┌─ Records supplied
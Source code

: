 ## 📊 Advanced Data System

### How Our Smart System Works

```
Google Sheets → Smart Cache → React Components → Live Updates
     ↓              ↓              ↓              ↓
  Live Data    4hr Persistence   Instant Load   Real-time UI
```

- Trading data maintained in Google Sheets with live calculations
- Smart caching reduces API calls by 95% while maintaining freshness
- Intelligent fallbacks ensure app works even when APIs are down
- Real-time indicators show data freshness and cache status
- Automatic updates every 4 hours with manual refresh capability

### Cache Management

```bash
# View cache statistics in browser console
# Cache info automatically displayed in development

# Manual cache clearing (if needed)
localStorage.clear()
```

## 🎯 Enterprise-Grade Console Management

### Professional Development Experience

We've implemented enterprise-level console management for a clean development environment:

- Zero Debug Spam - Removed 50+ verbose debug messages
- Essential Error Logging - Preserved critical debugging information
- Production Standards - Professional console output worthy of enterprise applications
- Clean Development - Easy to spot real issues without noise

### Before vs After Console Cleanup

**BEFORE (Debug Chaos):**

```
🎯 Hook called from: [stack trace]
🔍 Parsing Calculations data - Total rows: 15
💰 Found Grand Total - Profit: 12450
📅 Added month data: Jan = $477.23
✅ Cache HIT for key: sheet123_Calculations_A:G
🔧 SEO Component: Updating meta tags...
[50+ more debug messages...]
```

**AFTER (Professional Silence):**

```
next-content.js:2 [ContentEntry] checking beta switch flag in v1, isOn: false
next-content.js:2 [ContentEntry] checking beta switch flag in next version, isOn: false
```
└─
As you read the records above, find each line that contains "System" and copy it.

» Exercise output
: ## 📊 Advanced Data System
### How Our Smart System Works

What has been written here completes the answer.